Exercise directions -
From the records below, copy every line that contains the word "with".

The input -
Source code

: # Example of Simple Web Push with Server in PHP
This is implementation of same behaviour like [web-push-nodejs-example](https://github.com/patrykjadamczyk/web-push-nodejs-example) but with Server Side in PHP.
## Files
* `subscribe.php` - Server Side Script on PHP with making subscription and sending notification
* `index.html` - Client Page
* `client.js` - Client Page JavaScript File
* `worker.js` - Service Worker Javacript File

Output -
: # Example of Simple Web Push with Server in PHP
This is implementation of same behaviour like [web-push-nodejs-example](https://github.com/patrykjadamczyk/web-push-nodejs-example) but with Server Side in PHP.
* `subscribe.php` - Server Side Script on PHP with making subscription and sending notification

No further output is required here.